In this systematic review, Shi et al. reported the implant stability quotient (ISQ), while Cannizzaro et al. showed that the ISQ value changes at several timepoints [27, 29]. As the property of the results in the two studies differed, we did not analyze the ISQ value. Implant stability is related to the survival rate, and a decrease in stability could increase the risk of implant failure [59]. Shi reported that ISQ values of the primary and secondary implant stability between the short and standard implant groups were not significantly different (primary stability, p = 0.470; secondary stability, p = 0.630) [29]. Lai et al. stated that the implant length, RBH, and bone type did not affect the ISQ value of the implant at the implant placement stage [60]. In addition, Pommer et al. stated that bone density seemed to be the essential factor affecting the implant primary stability, while the implant diameter and RBH have no effect when using the 5–6 mm short implants combined with OSFE [61]. These results indicated that short implant placement with OSFE in the atrophic maxilla could obtain high implant primary stability, which might contribute to the success of implant osteointegration.

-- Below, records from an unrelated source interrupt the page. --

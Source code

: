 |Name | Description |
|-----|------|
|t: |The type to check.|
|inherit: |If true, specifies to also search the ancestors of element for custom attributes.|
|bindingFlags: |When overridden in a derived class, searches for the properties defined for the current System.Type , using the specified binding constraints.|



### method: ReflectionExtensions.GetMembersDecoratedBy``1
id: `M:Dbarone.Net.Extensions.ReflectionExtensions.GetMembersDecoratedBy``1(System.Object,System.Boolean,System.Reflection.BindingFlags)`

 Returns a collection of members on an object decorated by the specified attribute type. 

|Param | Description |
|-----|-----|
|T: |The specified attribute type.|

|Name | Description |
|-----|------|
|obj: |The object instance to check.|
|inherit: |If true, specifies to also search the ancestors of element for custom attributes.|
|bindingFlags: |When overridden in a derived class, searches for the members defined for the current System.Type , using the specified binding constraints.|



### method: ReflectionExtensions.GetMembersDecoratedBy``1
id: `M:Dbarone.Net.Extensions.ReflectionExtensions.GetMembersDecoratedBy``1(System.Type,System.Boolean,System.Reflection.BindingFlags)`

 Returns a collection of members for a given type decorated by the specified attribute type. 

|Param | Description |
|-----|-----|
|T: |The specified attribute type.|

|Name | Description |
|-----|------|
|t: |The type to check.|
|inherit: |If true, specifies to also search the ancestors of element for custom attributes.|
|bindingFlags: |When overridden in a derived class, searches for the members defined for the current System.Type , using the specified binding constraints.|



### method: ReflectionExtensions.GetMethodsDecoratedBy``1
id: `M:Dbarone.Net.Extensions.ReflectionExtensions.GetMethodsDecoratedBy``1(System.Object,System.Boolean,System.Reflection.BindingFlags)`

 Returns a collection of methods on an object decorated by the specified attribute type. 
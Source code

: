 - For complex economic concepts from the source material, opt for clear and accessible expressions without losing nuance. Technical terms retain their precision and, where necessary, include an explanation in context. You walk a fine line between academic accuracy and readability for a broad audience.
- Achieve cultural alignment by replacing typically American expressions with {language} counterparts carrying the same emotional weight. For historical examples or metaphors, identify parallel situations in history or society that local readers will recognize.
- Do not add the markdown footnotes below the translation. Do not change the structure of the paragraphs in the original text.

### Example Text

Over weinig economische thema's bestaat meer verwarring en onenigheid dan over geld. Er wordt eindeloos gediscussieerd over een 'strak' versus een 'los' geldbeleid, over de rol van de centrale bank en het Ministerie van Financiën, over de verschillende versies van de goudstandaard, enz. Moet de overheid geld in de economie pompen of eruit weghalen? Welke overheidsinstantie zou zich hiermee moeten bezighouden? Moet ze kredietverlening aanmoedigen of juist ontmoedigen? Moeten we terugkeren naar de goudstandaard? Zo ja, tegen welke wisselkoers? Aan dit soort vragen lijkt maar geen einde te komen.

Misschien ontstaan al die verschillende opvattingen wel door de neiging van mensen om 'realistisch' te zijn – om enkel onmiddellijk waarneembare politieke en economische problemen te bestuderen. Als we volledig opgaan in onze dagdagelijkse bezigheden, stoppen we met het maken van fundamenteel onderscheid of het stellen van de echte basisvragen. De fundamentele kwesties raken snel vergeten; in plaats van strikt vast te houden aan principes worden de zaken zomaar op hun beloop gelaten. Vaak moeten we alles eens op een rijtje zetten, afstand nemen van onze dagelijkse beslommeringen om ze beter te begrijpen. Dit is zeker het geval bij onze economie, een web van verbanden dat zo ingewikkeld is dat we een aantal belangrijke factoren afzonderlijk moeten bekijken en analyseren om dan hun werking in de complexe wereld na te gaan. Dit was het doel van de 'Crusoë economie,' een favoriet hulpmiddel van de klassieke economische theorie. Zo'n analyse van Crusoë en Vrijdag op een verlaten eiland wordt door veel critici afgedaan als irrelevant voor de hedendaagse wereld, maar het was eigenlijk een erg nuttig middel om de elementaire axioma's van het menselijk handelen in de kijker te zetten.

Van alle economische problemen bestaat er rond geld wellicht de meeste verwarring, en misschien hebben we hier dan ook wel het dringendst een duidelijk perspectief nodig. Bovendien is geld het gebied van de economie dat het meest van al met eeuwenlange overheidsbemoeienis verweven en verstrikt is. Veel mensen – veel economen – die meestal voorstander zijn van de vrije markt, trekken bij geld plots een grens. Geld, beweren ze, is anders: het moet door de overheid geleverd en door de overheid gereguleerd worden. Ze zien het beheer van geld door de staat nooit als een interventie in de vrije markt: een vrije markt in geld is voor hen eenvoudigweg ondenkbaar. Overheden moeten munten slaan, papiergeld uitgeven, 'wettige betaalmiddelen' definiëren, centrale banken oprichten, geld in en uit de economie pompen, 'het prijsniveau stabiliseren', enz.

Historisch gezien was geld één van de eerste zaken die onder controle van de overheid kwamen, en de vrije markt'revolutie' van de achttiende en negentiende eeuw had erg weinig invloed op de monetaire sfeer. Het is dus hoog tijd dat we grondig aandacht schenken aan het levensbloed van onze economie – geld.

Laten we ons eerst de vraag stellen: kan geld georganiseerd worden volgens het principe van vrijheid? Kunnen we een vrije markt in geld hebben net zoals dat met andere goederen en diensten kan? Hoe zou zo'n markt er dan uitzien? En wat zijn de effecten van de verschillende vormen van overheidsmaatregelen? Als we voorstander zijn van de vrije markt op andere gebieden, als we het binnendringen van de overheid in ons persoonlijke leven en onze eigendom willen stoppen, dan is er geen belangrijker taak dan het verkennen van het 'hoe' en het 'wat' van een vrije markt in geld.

The results of this systematic review and meta-analysis are limited by several factors that may have an effect. The number of included studies is limited, the follow-up duration in each study is relatively short and variable, and the evaluation indices of some included studies are insufficient. Therefore, additional long-term studies comparing more clinical outcomes of short implants (≤ 8 mm) with OSFE and standard implants (≥ 10 mm) with SFE in atrophic posterior maxillae are needed to draw more powerful conclusions.

Conclusions

For patients with insufficient RBH in the atrophic posterior maxilla, short implants (≤ 8 mm) placed with OSFE could obtain similar clinical outcomes as standard implants (≥ 10 mm) placed with SFE. Based on a relatively short-term clinical observation, short implant placement with OSFE has a high implant survival rate, can obtain high implant stability, and demonstrates less MBL and fewer intra-surgical and post-surgical complications. This method might be an effective alternative to standard implant placement with SFE when the RBH of the posterior maxilla is insufficient.